The made-in-Minnesota innovation of small clinics in stores caring for a limited set of ailments might not save the health care system much money.

Backers of retail clinics have long argued that the centers produce savings, since they charge less than an emergency room or traditional clinic when caring for things like a sinus infection or earache.

That's true, according to a study released Monday, but overall costs for low-severity illnesses are higher among patients who get treatment at retail clinics. That's probably because with added convenience, patients seek help for small problems they'd otherwise suffer through on their own.

"If the retail clinic weren't there, the person who wakes up with the earache might take an Advil or something to deal with the pain," said J. Scott Ashwood of Rand Corp., a nonprofit research group. He added: "The net impact on spending is actually a slight increase."

Retail clinic providers challenged RAND's study, saying it doesn't reflect the value the centers provide as a source of care for people who otherwise wouldn't get it.

As health insurance coverage expands with the federal Affordable Care Act, retail clinics are providing an important source of care for people who've lacked a regular provider, said Dr. Andrew Sussman, president of MinuteClinic, which is owned by Rhode Island-based CVS Health Corp. The upfront care can prevent downstream health problems that are much more costly to treat, and aren't measured by the study, Sussman said in a statement.

The extra spending on low-severity illness that's documented in the study is tiny in the context of overall health costs, said Tine Hansen-Turton, executive director of Convenient Care Association, a trade group. The data used in the study is old and "fails to capture current retail clinic visits for prevention, wellness and chronic disease, which can decrease overall costs," Hansen-Turton said in a statement.

The first retail clinic opened in May 2000 at a Cub Foods store in St. Louis Park, said Tom Charland of Merchant Medicine LLC, a Shoreview-based consultant that tracks the industry. The company that opened the first outlet eventually became known as MinuteClinic, the Minneapolis-based firm acquired by CVS in 2006 for $170 million.

As of January, CVS was the largest operator of retail clinics with 1,041, according to Merchant Medicine, followed by 403 clinics at pharmacy giant Walgreens. Big box retailers Target and Wal-Mart have made forays into the retail clinic business over the years, and a growing number of traditional health care systems including Rochester-based Mayo Clinic are giving it a try.

Currently, there are about 2,000 retail clinics across the U.S. receiving more than 6 million patient visits annually.

To study the cost impact, researchers looked at data from a large health insurance company operating in 22 U.S. cities, including Minneapolis, between 2010 and 2012. They focused on 11 conditions, including sore throats and upper respiratory infections, that account for more than 60 percent of visits to retail clinics.

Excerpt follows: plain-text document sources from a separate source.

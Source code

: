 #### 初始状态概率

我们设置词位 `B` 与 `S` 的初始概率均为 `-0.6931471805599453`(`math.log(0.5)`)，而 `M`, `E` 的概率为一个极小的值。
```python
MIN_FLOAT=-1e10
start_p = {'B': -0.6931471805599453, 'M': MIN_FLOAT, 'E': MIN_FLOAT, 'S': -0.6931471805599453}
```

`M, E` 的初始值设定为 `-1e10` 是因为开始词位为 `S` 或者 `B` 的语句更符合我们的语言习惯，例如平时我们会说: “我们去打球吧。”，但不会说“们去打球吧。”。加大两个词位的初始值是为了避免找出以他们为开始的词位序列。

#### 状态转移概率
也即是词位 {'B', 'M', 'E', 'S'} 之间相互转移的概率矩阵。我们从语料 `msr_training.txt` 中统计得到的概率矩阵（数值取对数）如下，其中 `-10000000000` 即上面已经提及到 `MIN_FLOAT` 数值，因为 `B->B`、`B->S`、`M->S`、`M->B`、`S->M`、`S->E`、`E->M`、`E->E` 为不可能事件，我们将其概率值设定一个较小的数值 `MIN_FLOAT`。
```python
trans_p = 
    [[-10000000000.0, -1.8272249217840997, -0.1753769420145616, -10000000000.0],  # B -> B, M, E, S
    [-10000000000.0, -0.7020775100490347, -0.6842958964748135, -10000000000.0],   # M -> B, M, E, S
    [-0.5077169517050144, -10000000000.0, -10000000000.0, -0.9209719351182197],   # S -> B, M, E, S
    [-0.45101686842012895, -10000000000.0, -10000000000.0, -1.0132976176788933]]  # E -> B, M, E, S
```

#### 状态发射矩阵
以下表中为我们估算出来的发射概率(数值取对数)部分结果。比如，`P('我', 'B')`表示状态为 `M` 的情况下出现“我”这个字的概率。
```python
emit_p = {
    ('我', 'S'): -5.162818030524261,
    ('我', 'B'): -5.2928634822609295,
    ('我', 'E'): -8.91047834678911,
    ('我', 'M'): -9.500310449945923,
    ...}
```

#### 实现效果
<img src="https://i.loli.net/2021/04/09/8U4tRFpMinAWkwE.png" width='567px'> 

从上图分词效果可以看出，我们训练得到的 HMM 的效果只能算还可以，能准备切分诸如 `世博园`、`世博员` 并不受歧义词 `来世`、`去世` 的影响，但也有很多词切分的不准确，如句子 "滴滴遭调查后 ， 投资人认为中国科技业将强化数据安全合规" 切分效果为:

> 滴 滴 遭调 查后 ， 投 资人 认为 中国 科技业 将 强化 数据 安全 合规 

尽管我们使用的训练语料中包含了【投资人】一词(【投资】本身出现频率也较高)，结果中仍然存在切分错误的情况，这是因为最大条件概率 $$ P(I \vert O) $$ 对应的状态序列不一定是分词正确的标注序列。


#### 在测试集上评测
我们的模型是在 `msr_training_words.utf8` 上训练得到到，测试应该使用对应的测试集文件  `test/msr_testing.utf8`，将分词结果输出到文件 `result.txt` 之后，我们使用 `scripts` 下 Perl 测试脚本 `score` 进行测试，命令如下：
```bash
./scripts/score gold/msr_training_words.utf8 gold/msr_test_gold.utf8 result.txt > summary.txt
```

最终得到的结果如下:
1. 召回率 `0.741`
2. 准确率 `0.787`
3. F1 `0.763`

Researchers wanted to see if retail clinic users were, in fact, substituting the lower-cost source of care for treatment by ERs and traditional clinics for low-intensity conditions. They also wanted to see if access to retail clinics was driving new uses, as well.

By comparing data from retail clinic users with those who didn't seek care in a storefront, researchers found both things were true. Per-person spending on low-severity illness at ERs and traditional clinics dropped by $21 per year, researchers found, among those who visited retail clinics. But spending on these ailments at the retail clinics increased by $35 — for an overall increase of $14 per person per year.

"The increased spending from new utilization outweighs the savings from substitution," researchers wrote.

Whether this is a good thing or a bad thing depends on your perspective, said Ashwood.

Patients likely gained value from the new utilization, particularly those who otherwise lacked a source for care. Insurers, however, could see things differently since "health issues addressed at retail clinics are typically self-limited, and therefore a visit may not improve health in the long term," researchers wrote.

Given the study results, insurers might want to reconsider any incentives like waiving co-payments for patients treated in retail clinics, said Dr. Ateev Mehrotra, a Harvard Medical School researcher who contributed to the study. "If the goal is to lower costs, then encouraging use of retail clinics may not be a successful strategy," he said in a statement.

But Dr. Robert Stroebel, a primary care physician at the Mayo Clinic, said the study didn't account for one key potential benefit of retail clinics: patients with less severe problems who are cared for there create space at traditional clinics for more complex patients. "Even if we're adding a little bit of cost at the low end," he said, "I think we're adding value in the sense that we're improving the patient experience and we're potentially improving the overall quality of care."